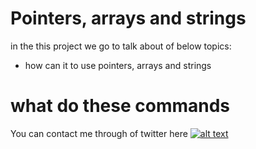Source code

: # Pointers, arrays and strings

in the this project we go to talk about of below topics:

* how can it to use pointers, arrays and strings

# what do these commands
    
You can contact me through of twitter here [![alt text](https://cdn.icon-icons.com/icons2/1254/PNG/128/1495494667-jd13_84467.png)](https://twitter.com/Near_Fuentes")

********

§ Assignment
Please reproduce the entries above exactly, omitting every picture.

§ Result for this task
Source code

: # Pointers, arrays and strings

in the this project we go to talk about of below topics:

* how can it to use pointers, arrays and strings

# what do these commands
    
You can contact me through of twitter here [![alt text](https://cdn.icon-icons.com/icons2/1254/PNG/128/1495494667-jd13_84467.png)](https://twitter.com/Near_Fuentes")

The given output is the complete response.